Just 14 at the time of Groves’ surprise podium to kick off the 2010 Games, Weidemann says that triumph was the moment where she decided she wanted to go to the Olympics herself.
“I wasn’t really involved with speed skating yet. I was at the club level, you know, skate once a week or whatever. And to be honest, I wasn’t totally sold on speed skating,” the Gloucester Concordes product reflected during a CBC Sports Player’s Own Voice Podcast episode. “But I watched her race and I was like, ‘Oh, I want to be a part of that.'”
Groves’ path to 4 Olympic medals and 3 World Championship titles mirrors Weidemann’s journey to date in many aspects. Neither were international stars as juniors, but they slowly but surely kept on chugging up the ranks and progressing up the ranks.
“She is my hometown hero, we’re both from Ottawa, she grew up skating on the same oval that I did,” Weidemann highlighted. “And growing up, a lot of people would point her out to me. They’d be like: ‘Kristina Groves, you look just like her, you could skate just like her.’

“And that really, really fuelled me as a kid, you know, a 13-year-old gangly kid at the Oval. And I was like, ‘Oh man, I just want to be like Kristina Groves.’
“She skates so fast, and it made me so excited about speed skating. Watching somebody from my hometown, from my home oval, my home club, skate on the World Cup circuit, skate at the Olympics – it was so incredible.”
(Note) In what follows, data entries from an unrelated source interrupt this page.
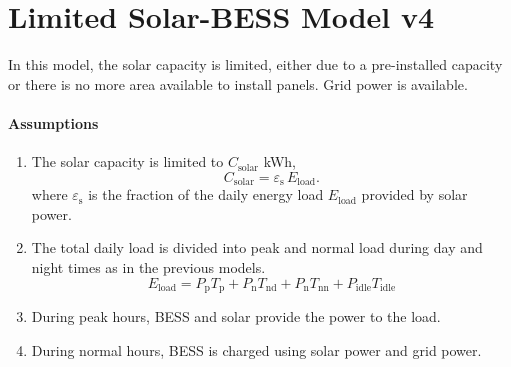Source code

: \section{Limited Solar-BESS Model v4}
In this model, the solar capacity is limited, either due to a pre-installed capacity
or there is no more area available to install panels. Grid power is available.

\paragraph{Assumptions}
\begin{enumerate}
    \item The solar capacity is limited to $C_{\text{solar}}$ kWh, 
    \begin{equation}
        C_{\text{solar}} = \varepsilon_{\text{s}} \, E_{\text{load}}. 
    \end{equation}
    where $\varepsilon_{\text{s}}$ is the fraction of the daily energy load
    $E_{\text{load}}$ provided by solar power. 

    \item The total daily load is divided into peak and normal load during day and night
    times as in the previous models.
    \begin{equation}
    E_{\text{load}}  = P_{\text{p}} T_{\text{p}} 
    + P_{\text{n}} T_{\text{nd}} + P_\text{n} T_\text{nn} 
    + P_\text{idle} T_\text{idle}
    \end{equation}

 
    \item During peak hours, BESS and solar provide the power to the load.
    \item During normal hours, BESS is charged using solar power and grid power.
    
\end{enumerate}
Weidemann wound up winning the Kristina Groves Female Athlete of the Year Trophy from the Ottawa Sports Awards in 2018. (Groves won the award so many times from 2004-2010 that the organizing committee eventually named it after her shortly after her post-Vancouver retirement.)
And doing the colour commentary for Weidemann’s big moment – as she captured Canada’s first medal of Beijing 2022 and milestone 200th medal of all-time at the Winter Olympic Games – was none other than the legend herself.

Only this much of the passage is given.